[[ Supplied data open ]]

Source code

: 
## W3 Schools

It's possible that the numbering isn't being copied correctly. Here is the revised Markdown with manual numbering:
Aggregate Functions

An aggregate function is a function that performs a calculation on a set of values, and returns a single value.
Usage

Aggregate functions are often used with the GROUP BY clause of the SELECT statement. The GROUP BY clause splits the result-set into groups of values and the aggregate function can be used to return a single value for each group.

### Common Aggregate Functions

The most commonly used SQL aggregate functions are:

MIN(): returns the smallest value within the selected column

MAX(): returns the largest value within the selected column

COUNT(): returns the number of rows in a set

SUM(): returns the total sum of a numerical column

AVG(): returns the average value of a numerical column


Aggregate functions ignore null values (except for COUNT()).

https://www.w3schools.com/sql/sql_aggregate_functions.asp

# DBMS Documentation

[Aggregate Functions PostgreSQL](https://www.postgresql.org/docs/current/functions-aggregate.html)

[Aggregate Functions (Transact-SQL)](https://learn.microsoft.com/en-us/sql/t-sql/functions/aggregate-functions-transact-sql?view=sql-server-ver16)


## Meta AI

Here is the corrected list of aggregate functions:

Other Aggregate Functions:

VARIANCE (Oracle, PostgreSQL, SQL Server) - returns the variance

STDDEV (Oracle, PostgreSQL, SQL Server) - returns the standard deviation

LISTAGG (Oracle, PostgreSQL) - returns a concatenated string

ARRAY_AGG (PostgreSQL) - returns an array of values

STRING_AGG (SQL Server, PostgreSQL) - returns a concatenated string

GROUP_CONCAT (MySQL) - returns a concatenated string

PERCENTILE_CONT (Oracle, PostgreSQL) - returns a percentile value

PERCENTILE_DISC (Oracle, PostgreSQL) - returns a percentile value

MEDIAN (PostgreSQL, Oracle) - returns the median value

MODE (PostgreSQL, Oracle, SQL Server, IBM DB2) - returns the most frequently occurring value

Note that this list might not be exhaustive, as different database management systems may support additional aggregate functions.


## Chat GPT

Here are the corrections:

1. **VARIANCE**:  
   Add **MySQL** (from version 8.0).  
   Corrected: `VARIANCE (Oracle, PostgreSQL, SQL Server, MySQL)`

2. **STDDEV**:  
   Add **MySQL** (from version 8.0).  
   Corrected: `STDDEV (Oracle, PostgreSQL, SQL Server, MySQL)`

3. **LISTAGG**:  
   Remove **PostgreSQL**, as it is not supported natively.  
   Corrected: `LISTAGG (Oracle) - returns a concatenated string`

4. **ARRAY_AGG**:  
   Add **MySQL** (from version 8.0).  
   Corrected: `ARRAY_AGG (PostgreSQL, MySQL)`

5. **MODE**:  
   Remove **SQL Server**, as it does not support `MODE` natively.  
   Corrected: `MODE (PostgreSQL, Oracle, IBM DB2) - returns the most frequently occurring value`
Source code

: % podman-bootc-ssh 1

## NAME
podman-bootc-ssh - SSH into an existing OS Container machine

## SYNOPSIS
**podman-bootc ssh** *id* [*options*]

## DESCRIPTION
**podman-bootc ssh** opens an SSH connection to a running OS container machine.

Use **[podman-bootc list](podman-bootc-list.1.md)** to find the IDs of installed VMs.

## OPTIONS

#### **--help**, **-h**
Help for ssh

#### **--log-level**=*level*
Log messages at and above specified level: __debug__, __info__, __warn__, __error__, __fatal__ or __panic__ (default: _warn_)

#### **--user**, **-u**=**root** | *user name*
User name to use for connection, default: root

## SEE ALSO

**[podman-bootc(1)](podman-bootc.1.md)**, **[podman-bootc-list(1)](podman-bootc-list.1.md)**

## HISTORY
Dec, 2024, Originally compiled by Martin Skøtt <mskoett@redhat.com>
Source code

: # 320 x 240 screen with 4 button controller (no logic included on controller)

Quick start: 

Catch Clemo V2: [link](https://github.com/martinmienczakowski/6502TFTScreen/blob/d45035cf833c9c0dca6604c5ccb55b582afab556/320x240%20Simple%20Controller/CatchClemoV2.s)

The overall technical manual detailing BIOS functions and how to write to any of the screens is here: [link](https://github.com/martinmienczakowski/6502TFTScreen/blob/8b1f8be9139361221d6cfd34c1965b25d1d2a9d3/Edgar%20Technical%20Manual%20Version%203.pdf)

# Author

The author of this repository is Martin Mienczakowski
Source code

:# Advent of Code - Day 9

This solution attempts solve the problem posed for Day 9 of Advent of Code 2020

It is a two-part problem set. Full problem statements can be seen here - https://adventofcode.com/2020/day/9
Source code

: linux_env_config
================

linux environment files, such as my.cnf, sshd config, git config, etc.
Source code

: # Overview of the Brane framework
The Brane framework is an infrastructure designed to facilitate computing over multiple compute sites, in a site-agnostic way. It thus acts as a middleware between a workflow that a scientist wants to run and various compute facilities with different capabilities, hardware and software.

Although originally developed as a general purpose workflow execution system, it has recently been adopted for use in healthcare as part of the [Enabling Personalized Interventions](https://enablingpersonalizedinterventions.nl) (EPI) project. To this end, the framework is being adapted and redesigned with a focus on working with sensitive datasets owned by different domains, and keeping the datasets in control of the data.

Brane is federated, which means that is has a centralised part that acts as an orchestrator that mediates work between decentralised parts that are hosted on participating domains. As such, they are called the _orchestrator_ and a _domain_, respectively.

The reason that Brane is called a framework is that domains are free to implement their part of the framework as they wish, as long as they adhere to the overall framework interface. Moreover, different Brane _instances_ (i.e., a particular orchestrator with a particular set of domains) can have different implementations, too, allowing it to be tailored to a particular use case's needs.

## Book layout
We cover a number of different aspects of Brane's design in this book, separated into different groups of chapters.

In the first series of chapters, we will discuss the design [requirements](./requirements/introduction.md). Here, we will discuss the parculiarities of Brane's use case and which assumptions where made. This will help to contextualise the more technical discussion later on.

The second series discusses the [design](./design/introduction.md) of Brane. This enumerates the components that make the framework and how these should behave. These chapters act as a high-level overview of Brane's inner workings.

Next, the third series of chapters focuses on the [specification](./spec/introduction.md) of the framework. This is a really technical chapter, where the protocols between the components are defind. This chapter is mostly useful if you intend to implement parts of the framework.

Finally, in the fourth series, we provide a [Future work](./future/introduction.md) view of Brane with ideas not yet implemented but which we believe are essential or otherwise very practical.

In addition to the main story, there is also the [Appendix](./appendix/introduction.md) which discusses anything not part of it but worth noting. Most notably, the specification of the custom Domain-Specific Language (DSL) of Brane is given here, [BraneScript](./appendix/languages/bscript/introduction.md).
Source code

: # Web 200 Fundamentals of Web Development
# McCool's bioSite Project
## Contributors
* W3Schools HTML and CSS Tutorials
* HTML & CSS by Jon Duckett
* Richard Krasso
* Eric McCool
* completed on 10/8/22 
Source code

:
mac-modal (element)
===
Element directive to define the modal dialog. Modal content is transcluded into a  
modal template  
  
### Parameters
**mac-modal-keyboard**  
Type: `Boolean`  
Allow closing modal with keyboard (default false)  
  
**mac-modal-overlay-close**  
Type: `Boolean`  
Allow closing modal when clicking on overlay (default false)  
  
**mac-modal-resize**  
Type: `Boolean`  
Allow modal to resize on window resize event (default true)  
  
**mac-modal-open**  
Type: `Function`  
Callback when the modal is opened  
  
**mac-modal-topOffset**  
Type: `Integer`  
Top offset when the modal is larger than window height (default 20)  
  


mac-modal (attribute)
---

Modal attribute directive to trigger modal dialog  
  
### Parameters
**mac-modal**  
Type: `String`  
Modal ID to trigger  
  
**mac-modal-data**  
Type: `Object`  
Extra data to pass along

[[ Supplied data closed ]]

* [Exercise brief]
Reproduce the lines of the entries above from the one with "podman-bootc-ssh - SSH" to the one with "## SEE ALSO", both included, exactly and without any other line.

* [Result]
podman-bootc-ssh - SSH into an existing OS Container machine

## SYNOPSIS
**podman-bootc ssh** *id* [*options*]

## DESCRIPTION
**podman-bootc ssh** opens an SSH connection to a running OS container machine.

Use **[podman-bootc list](podman-bootc-list.1.md)** to find the IDs of installed VMs.

## OPTIONS

#### **--help**, **-h**
Help for ssh

#### **--log-level**=*level*
Log messages at and above specified level: __debug__, __info__, __warn__, __error__, __fatal__ or __panic__ (default: _warn_)

#### **--user**, **-u**=**root** | *user name*
User name to use for connection, default: root

## SEE ALSO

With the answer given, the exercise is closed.